Implementation of NIPS into Practice: Genetic Testing as a Multifaceted Clinical Process

Genetic testing and screening modalities used in pregnancy, such as NIPS, are offered with the aim of providing patients information that can help them optimize their pregnancy outcomes.27 It is accepted practice, when implementing these modalities, to follow a multifaceted process in which genetic counseling is a common thread. Specific steps include: pretest education, counseling, and informed consent; the screening or testing procedure; a laboratory component that includes test interpretation; and, finally, the disclosure of results to the patient within a context that includes the appropriate education, counseling, and follow-up.

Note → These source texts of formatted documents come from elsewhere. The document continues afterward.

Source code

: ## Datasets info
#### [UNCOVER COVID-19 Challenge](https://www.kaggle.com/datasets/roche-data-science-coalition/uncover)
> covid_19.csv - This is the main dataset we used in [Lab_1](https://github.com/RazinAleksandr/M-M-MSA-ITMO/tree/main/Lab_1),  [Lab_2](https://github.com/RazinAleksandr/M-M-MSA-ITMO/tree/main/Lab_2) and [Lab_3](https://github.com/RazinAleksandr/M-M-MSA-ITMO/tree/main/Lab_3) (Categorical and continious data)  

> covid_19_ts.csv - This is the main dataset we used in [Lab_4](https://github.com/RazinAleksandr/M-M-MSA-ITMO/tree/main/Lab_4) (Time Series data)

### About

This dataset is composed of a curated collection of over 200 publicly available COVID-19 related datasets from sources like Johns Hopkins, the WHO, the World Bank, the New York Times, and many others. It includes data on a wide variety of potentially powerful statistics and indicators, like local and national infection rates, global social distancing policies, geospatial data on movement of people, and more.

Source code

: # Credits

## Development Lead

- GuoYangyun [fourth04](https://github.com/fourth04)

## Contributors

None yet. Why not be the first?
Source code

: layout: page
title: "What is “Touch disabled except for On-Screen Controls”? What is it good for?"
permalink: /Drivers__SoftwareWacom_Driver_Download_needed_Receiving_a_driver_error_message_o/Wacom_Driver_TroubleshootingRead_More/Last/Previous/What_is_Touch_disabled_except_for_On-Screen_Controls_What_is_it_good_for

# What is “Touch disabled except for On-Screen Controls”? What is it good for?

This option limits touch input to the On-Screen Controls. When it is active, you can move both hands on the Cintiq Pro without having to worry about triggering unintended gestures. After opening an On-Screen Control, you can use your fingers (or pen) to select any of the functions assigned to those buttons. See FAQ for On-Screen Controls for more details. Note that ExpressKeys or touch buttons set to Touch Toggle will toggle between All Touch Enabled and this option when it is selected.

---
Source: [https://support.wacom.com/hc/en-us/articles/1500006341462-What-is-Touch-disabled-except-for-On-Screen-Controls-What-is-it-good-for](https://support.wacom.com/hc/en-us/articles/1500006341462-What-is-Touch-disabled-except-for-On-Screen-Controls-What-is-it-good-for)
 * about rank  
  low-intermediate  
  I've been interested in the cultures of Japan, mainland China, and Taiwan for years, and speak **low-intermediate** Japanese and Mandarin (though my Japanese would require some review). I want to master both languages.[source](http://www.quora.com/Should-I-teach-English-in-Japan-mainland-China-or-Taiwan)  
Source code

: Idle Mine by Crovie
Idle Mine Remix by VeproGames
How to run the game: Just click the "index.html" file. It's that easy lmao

The core of genetic counseling is establishing patient desire and expectations. Genetic counseling is not merely educational; it is a patient-centered form of medical communication facilitating decisions on a course of action that are made solely by the patient once the patient has been given the necessary facts, alternatives, and anticipated consequences.28,29 In this context, genetic counseling follows the Rogerian method, which is client-centered and nondirective.30 ACMG recognizes it is beyond the scope of prenatal care providers to describe all genetic conditions amenable to diagnosis or screening in a pretest counseling session. However, an effort should be made to discuss in a general way the types of conditions that can (e.g., aneuploidy, translocations, microdeletions, and microduplications) and cannot (e.g., many single-gene disorders), be identified, including test limits in the case of the former, when a family history is unremarkable.31

Patient preferences for information should play a pivotal role in guiding the use of NIPS in prenatal care. This is in keeping with generally accepted genetic counseling tenets and respects that clinical utility may vary between patients.28,29 Clinical utility includes test metrics (PPV and NPV), cost, and a patient’s unique value system construct framed by (among other things) cultural traditions and religious beliefs. We recognize that this construct is not homogeneous across the United States. The desire for diagnostic testing or screening, the uptake of diagnostic testing, and decisions made when positive results are confirmed are influenced by a patient’s value system. However, establishing a patient’s value system construct can be complex and confusing. In the context of an evolving technology such as NIPS, the patient’s ability to accept uncertainty with regard to possible screening outcomes should also be considered and explored as part of the pretest communication process. Cost plays a role in society’s willingness to pay. Insurance coverage (private or public), responsibility for co-payments, and out-of-pocket expenses factor into the nature of follow-up diagnostic tests, availability of genetic counseling services, and reproductive decision making.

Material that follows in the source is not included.